捕虜達は敵からの自由と、同胞との再会に心を躍らせた。面識のあった者同士は互いの無事に涙し、死別してしまった人を想い、また涙するのだった。
「エリス!」
捕虜と兵士が入り乱れる中、ひと際、歓喜に満ち溢れた呼び声がした。人ごみの中からエリスはフェリオットの姿を見出す。
三度、遠く離れてしまったはずの幼馴染が、今は目の前に居るのだ。エリスもまた喜びに心を震わせた。だが、陽光に満たされた胸の内には、どこか暗い空虚な陰が見え隠れしていた。
「無事、だったんだね」
努めて明るく振る舞い、この暗い陰がフェリオットに悟られぬよう気を配った。おかげで彼は気づかずに済み、エリスはほっとしたが、それでもこの陰は彼女を苛むことを止めなかった。

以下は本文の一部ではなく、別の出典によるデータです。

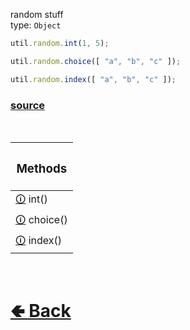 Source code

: random stuff<br>
type: `Object`<br>
```js
util.random.int(1, 5);

util.random.choice([ "a", "b", "c" ]);

util.random.index([ "a", "b", "c" ]);
```

### [source](https://github.com/shysolocup/noscord.js/blob/main/src/Services/UtilService/custard/random.js)

<br>

| <h3> Methods </h3> |
| - |
| [🛈](https://github.com/shysolocup/noscord.js/wiki/Util.random.int()) int() |
| [🛈](https://github.com/shysolocup/noscord.js/wiki/Util.random.choice()) choice() |
| [🛈](https://github.com/shysolocup/noscord.js/wiki/Util.random.index()) index() |


<br> <h1> [🢀 Back](https://github.com/shysolocup/noscord.js/wiki/Util) </h1>
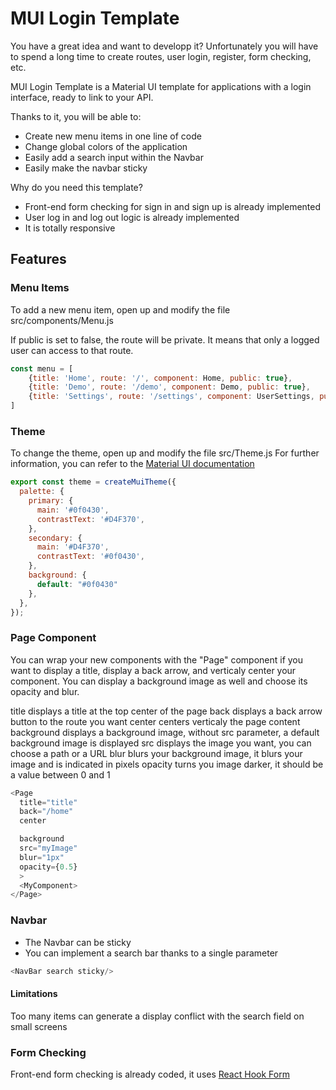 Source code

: # MUI Login Template

You have a great idea and want to developp it? Unfortunately you will have to spend a long time to create routes, user login, register, form checking, etc. 

MUI Login Template is a Material UI template for applications with a login interface, ready to link to your API.

Thanks to it, you will be able to:

- Create new menu items in one line of code
- Change global colors of the application
- Easily add a search input within the Navbar
- Easily make the navbar sticky

Why do you need this template?
- Front-end form checking for sign in and sign up is already implemented
- User log in and log out logic is already implemented
- It is totally responsive

## Features

### Menu Items

To add a new menu item, open up and modify the file src/components/Menu.js

If public is set to false, the route will be private. It means that only a logged user can access to that route.

```js
const menu = [
    {title: 'Home', route: '/', component: Home, public: true},
    {title: 'Demo', route: '/demo', component: Demo, public: true},
    {title: 'Settings', route: '/settings', component: UserSettings, public: false},
]
```

### Theme

To change the theme, open up and modify the file src/Theme.js
For further information, you can refer to the [Material UI documentation](https://material-ui.com/customization/palette/)

```js
export const theme = createMuiTheme({
  palette: {
    primary: {
      main: '#0f0430',
      contrastText: '#D4F370',
    },
    secondary: {
      main: '#D4F370',
      contrastText: '#0f0430',
    },
    background: {
      default: "#0f0430"
    },
  },
});
```
### Page Component

You can wrap your new components with the "Page" component if you want to display a title, display a back arrow, and verticaly center your component.
You can display a background image as well and choose its opacity and blur.

title displays a title at the top center of the page
back displays a back arrow button to the route you want
center centers verticaly the page content
background displays a background image, without src parameter, a default background image is displayed
src displays the image you want, you can choose a path or a URL
blur blurs your background image, it blurs your image and is indicated in pixels
opacity turns you image darker, it should be a value between 0 and 1

```js
<Page
  title="title"
  back="/home"
  center

  background
  src="myImage"
  blur="1px"
  opacity={0.5}
  >
  <MyComponent>
</Page>
```

### Navbar

- The Navbar can be sticky
- You can implement a search bar thanks to a single parameter

```js
<NavBar search sticky/>
```

#### Limitations

Too many items can generate a display conflict with the search field on small screens

### Form Checking

Front-end form checking is already coded, it uses [React Hook Form]('https://react-hook-form.com/')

「ああ、何とか帰ってこれたよ。これも連隊の皆のおかげだ。あいつらは家族同然だよ!」
「そう、ね。フェリオットが無事で、本当に良かった」
すると、遠く彼方から、フェリオットを呼ぶ声が聞こえた。レイミアの声である。フェリオットは応じると、雑踏の中から少女が現れた。
エリスは、自身より歳の短いレイミアが、兵士としてフェリオットに仕えている事を、何故だか訝しんでしまった。
「王を見つけました! ご健在です!」
「よし、そうか! 直ぐに会いに行こう。今度こそ、王の安全は守ると約束しなくてはな!」
フェリオットが言うと、エリスに別れを告げ、レイミアを連れて去っていこうとした。すると、エリスは思わず呼び止めてしまった。
「あ、あの……さ」
何故呼び止めてしまったのか。理由は分かっている。だが、これを問いてしまえば……虐殺について問いてしまえば、かねてから感じていた隔たりが、ついに確固なものとなってしまうという予感が付いて離れなかった。
エリスは言葉に詰まり、立ち尽くしてしまった。
そんな彼女に、フェリオットは何を思ったのか。エリスの肩に優しく手を乗せ、二度叩いた。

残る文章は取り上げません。